A New Dawn

Combining visual arts, live (electronic) music and dance, A new dawn by REDO, Binkbeats and Dominique is drenched in a sense of curiosity and discovery. Although in the broader scheme of things, there is nothing remotely new or dawning to this interdisciplinary meeting, the committed yet playful exploration by all agents involved makes it exciting to watch. The concert, a techno-popular step up from commercial towards performance happening, speaks to more than one sense alone. Seen at Utrecht’s TivoliVredenburg during the Birds of Paradise Festival on 13 March.

Directed for the stage by Peter Leung, the piece is divided into three modules. Each module has set parts and players, but there is room reserved for the appearance of the event. Meaning: what we see is partly a result of a particular and unique meeting of sound, movement and visuals in a certain place and at a certain time. This becomes more apparent in the last two modules.

After having seen and heard solos by all the bodies involved on stage – multi-instrumentalist Binkbeats, percussionist Dominique Vleeshouwers and dancers Camilla Blundel, Shane and Ozzy – they start connecting, mingling, influencing each other as they perform. At one point Vleeshouwers grabs a gubal and sits on the floor, mid-stage. Ozzy sits back to back with him, and as they move together giving or receiving each other’s weight they affect each other’s playing, blurring the line between the two mediums. This scene, taken from the first exploratory meeting between Vleeshouwers and dancer REDO (the two initiators of the project), is the best example of the overall poetic aim of the piece.

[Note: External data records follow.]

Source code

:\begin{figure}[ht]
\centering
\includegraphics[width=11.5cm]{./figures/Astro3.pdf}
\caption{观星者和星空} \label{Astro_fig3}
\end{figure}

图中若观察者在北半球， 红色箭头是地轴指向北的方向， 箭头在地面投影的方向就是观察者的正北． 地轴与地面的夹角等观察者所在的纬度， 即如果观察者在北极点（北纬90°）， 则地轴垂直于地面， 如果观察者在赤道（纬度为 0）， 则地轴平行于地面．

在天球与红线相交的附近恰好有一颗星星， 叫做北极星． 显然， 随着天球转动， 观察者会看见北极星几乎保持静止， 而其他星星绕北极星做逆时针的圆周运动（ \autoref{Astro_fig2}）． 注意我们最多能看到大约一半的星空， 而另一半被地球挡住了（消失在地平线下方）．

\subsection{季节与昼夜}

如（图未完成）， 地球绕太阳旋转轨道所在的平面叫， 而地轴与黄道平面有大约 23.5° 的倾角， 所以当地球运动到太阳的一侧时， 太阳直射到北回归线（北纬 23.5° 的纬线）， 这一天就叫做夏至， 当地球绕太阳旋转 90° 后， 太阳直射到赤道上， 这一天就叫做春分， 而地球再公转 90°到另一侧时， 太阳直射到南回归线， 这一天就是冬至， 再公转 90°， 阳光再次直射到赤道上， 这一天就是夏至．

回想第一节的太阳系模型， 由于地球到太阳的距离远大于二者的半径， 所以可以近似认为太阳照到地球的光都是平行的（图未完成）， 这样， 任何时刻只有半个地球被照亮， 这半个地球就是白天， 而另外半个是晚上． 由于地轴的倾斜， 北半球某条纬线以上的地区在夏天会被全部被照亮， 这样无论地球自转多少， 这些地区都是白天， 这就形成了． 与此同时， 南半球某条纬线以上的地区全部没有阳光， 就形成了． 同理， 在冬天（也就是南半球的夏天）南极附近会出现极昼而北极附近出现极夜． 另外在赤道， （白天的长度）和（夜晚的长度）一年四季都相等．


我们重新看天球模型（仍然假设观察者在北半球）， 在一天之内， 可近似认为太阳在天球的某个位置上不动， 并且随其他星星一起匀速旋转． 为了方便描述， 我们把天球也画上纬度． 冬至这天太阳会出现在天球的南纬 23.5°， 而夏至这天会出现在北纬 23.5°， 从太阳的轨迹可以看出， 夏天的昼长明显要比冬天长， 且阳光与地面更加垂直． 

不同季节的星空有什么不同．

Projected onto three screens placed as a backdrop to two elaborate percussion/electronic sets, white shapes move on a shadowy grey surface, evolving along a similar idea. Designed and played live by visual artist Noralie, stern geometric shapes such as squares dance to the beat or offbeat in the first module, giving way to more curvilinear designs towards the end. A long, hypnotic sequence in the middle with small rectangular lines falling and recovering like dominoes serves as a beautiful transition between worlds. 

According to the show’s website, the dancers are there to seduce and enchant us, and for us to marvel at: “we fly at dawn, looking for a better future”. And while they do fly and make us marvel – more than levelling up to the brilliant quality of the musical scores – certain dramaturgical choices bring them so close to plain storytelling that the rawness of the event is placed under duress. The three dancers seem to have stepped out of a post-apocalyptic sci-fi novel. They look at the confines of the stage and touch the air around them as if they were innocent creatures walking in a newfound world.

Seduction is a poetic power. Dance forms as technically demanding and preoccupied by form as ballet or freestyle hip-hop have the capacity to exploit this seductive potential. The wow-factor of their virtuosity, the precise control of musicality and the inescapable humanity of the bodies involved, make these dance forms particularly fit to negotiate between abstract and material worlds. But offering a symbolic meaning to what we can see, as is done here, does the dancers little poetic justice. 

This representation of innocence on stage links to a broader question into the apparent naïveté of the curators. Rather than opening a door to a new tomorrow, A New Dawn feels like further proof that history, when forgotten, tends to repeat itself both on and off stage – and that is not a very hopeful prospect at the moment.